Reicht der Aktivnachlass nicht zur Begleichung der gesamten Vergütung des berufsmäßigen Nachlasspflegers aus (sog. "teilmittelloser Nachlass"), ist der Nachlass gem. § 1915 Abs. 1 Satz 1 BGB in entspr. Anwendung des § 1836d Nr. 1 BGB als mittellos anzusehen mit der Folge, dass sich der gesamte Vergütungsanspruch gem. § 1915 Abs. 1 Satz 2 BGB ausschließlich nach § 3 VBVG berechnet.
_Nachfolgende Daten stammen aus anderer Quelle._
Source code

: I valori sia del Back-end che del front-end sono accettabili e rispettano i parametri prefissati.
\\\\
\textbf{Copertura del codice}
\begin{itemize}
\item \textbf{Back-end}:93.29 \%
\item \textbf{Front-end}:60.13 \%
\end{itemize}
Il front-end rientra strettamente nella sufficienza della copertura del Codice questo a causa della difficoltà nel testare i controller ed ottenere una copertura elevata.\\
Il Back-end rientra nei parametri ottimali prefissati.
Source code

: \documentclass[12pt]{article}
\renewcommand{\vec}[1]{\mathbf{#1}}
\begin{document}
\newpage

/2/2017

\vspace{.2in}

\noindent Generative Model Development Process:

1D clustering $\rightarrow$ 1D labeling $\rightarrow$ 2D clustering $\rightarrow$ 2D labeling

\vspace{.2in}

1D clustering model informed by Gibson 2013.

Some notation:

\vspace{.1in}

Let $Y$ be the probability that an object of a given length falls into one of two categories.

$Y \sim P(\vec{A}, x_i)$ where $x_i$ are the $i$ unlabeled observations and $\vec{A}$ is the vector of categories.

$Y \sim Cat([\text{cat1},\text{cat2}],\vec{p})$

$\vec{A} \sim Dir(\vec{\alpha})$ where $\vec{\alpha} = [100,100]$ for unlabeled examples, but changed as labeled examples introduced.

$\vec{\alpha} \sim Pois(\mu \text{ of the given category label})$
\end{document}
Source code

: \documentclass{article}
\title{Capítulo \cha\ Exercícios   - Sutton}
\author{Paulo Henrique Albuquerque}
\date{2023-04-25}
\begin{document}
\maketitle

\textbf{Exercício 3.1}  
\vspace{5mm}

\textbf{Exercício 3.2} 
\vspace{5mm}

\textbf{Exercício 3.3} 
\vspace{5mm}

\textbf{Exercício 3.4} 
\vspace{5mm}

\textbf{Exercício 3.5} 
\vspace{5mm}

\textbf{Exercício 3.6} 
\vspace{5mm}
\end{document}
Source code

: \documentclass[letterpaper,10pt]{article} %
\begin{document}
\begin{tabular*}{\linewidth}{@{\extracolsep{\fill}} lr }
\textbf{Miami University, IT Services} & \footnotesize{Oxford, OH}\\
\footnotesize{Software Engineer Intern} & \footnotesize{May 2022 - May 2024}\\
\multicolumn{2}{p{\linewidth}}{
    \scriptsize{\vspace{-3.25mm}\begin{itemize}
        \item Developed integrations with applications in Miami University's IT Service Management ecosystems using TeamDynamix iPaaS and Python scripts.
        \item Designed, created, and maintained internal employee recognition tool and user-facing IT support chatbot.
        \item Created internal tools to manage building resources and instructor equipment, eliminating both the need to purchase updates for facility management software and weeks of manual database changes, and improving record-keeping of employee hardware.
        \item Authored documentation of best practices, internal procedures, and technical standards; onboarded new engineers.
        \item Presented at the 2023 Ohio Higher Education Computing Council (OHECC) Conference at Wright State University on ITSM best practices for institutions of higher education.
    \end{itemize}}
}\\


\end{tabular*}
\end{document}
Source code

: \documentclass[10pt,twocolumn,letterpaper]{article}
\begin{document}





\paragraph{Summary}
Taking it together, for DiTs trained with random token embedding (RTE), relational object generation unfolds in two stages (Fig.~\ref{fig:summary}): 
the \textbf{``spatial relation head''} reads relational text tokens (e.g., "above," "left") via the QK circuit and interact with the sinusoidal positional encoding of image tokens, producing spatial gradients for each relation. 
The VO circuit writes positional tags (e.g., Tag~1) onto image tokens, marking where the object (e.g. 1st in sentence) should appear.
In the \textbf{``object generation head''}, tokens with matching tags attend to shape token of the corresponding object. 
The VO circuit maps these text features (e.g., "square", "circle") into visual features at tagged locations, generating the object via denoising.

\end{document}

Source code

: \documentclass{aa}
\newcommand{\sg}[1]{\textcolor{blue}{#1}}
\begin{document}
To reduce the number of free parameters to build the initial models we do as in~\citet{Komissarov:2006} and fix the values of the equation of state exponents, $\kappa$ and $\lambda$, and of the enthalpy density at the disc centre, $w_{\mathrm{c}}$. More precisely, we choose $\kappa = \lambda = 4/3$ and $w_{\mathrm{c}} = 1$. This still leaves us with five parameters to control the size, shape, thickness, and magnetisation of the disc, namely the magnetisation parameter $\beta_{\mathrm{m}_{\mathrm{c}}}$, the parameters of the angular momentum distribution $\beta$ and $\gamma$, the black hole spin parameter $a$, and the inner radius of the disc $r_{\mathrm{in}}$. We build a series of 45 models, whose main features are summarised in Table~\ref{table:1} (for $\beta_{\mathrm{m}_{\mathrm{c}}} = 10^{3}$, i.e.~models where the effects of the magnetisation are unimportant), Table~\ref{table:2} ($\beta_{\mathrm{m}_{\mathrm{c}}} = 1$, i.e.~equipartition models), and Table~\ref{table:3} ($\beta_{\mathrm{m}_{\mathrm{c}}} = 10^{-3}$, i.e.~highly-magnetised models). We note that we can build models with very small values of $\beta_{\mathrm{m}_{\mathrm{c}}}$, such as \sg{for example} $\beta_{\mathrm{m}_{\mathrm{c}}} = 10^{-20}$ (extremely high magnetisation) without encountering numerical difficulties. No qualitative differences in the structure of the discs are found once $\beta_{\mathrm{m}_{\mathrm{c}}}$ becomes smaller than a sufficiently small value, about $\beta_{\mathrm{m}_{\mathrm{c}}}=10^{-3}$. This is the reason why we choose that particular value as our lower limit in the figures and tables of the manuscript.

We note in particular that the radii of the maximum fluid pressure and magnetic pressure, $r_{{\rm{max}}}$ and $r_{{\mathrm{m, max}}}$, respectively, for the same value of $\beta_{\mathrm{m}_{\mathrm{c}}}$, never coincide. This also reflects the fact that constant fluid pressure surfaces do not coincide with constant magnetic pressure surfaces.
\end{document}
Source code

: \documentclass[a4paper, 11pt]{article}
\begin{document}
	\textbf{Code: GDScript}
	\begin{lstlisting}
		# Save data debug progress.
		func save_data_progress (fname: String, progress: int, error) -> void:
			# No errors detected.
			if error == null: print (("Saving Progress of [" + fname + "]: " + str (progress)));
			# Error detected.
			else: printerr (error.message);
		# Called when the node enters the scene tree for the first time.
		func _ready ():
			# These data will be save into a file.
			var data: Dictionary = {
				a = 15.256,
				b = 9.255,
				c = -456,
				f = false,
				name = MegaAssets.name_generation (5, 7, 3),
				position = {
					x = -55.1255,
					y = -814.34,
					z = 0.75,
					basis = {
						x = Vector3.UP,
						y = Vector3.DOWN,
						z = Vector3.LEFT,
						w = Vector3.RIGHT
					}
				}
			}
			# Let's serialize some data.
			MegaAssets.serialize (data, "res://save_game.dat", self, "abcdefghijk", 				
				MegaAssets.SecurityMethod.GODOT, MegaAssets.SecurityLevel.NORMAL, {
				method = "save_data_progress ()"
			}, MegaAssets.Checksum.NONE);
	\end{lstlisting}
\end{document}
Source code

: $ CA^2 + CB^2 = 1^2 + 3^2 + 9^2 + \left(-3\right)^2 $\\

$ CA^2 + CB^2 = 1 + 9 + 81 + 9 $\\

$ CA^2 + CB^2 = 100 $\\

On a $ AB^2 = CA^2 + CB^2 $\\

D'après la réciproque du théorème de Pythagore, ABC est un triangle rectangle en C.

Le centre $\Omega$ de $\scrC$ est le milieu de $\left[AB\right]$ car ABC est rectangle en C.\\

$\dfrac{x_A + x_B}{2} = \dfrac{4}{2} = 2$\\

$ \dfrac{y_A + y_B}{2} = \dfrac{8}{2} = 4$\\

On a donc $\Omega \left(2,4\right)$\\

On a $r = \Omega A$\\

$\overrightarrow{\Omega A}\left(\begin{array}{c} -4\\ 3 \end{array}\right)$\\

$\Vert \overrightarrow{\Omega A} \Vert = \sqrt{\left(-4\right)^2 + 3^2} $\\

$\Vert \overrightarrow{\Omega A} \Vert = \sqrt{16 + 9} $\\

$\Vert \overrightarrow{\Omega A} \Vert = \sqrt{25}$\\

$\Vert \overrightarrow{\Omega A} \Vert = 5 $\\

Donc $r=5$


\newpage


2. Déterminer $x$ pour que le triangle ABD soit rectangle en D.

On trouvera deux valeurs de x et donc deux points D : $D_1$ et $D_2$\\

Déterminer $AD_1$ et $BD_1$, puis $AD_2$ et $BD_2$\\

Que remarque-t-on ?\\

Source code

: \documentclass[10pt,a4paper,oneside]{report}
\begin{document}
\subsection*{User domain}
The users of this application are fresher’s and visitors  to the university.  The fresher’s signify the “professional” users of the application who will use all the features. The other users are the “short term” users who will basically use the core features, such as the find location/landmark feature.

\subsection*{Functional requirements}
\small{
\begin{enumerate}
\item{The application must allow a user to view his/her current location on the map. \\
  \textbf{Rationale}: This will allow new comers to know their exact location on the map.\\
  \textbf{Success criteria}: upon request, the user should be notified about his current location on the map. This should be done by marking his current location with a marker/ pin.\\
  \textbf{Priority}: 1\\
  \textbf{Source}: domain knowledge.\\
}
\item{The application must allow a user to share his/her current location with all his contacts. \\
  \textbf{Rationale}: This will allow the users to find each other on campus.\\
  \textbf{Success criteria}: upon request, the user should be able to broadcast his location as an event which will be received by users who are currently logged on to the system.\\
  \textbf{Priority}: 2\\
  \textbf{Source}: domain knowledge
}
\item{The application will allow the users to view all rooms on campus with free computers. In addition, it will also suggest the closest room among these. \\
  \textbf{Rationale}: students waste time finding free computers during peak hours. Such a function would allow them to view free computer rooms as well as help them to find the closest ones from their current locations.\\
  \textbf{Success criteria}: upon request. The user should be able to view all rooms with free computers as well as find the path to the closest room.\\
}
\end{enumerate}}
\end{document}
OLG Oldenburg v. 26.2.2021 – 3 W 120/20

BGB § 1915, § 1836, § 1836d; VBVG § 3

Beraterhinweis Ob bei einem "teilmittellosen Nachlass" der Vergütungsanspruch des berufsmäßig tätigen Nachlasspflegers wie bei einem vermögenden Nachlass bis zur vollständigen Erschöpfung gem. § 1915 Abs. 1 Satz 2 BGB nach einem höherem Stundensatz festzusetzen ist (so OLG Stuttgart v. 29.5.2017 – 8 W 110/17, FamRZ 2018, 537; OLG Frankfurt v. 29.6.2018 – 21 W 75/18, FamRZ 2019, 393; OLG Düsseldorf v. 8.11.2019 – 3 Wx 62/18, FamRZ 2020, 873; OLG Hamburg v. 14.10.2019 – 2 W 72/19, FGPrax 2020, 86; Weidlich in Palandt, § 1960 Rz. 24; Reinert, ErbR 2021, 97) oder ob der Nachlass insgesamt als mittellos anzusehen ist, so dass sich der Vergütungsanspruch einheitlich nach den niederen Stundensätzen des § 3 VBVG berechnet (so OLG Celle v. 20.3.2020 – 6 W 142/19, FamRZ 2020, 1030; OLG Braunschweig v. 28.10.2020 – 6 W 142/19, FGPrax 2020, 279; Zimmermann, FamRZ 2018, 738), ist äußerst umstritten. Richtigerweise ist auch ein "teilmittelloser Nachlass" gem. §§ 1915 Abs. 1 Satz 1, 1836d Nr. 1 BGB insgesamt als mittellos anzusehen. Der Nachlasspfleger wird auf diese Weise davor bewahrt, seinen Vergütungsanspruch teilweise gegen den Nachlass und teilweise gegen die Staatskasse geltend machen zu müssen. Er erhält dadurch zwar insgesamt eine geringere Vergütung. Im Hinblick auf den Sinn und Zweck der Nachlasspflegschaft stellt dies aber keine ungerechtfertigte Benachteiligung des Nachlasspflegers dar.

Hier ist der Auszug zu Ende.